Task goal
Would you reproduce, word for word, only the lines running from the top of the data through the line containing "- **Cause:** Making", and none of the pictures?

Excerpted records
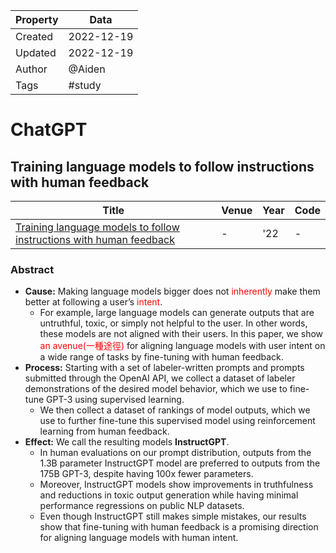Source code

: | Property  | Data |
|-|-|
| Created | 2022-12-19 |
| Updated | 2022-12-19 |
| Author | @Aiden |
| Tags | #study |

# ChatGPT
## Training language models to follow instructions with human feedback
| Title | Venue | Year | Code |
|-|-|-|-|
| [Training language models to follow instructions with human feedback](https://arxiv.org/pdf/2203.02155.pdf) | - | '22 | - |

### Abstract
- **Cause:** Making language models bigger does not <font color='red'>inherently</font> make them better at following a user’s <font color='red'>intent</font>. 
    - For example, large language models can generate outputs that are untruthful, toxic, or simply not helpful to the user. In other words, these models are not aligned with their users. In this paper, we show <font color='red'>an avenue(一種途徑)</font> for aligning language models with user intent on a wide range of tasks by fine-tuning with human feedback. 
- **Process:** Starting with a set of labeler-written prompts and prompts submitted through the OpenAI API, we collect a dataset of labeler demonstrations of the desired model behavior, which we use to fine-tune GPT-3 using supervised learning. 
    - We then collect a dataset of rankings of model outputs, which we use to further fine-tune this supervised model using reinforcement learning from human feedback. 
- **Effect:** We call the resulting models **InstructGPT**. 
    - In human evaluations on our prompt distribution, outputs from the 1.3B parameter InstructGPT model are preferred to outputs from the 175B GPT-3, despite having 100x fewer parameters.
    - Moreover, InstructGPT models show improvements in truthfulness and reductions in toxic output generation while having minimal performance regressions on public NLP datasets. 
    - Even though InstructGPT still makes simple mistakes, our results show that fine-tuning with human feedback is a promising direction for aligning language models with human intent.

Solved problem
Source code

: | Property  | Data |
|-|-|
| Created | 2022-12-19 |
| Updated | 2022-12-19 |
| Author | @Aiden |
| Tags | #study |

# ChatGPT
## Training language models to follow instructions with human feedback
| Title | Venue | Year | Code |
|-|-|-|-|
| [Training language models to follow instructions with human feedback](https://arxiv.org/pdf/2203.02155.pdf) | - | '22 | - |

### Abstract
- **Cause:** Making language models bigger does not <font color='red'>inherently</font> make them better at following a user’s <font color='red'>intent</font>. 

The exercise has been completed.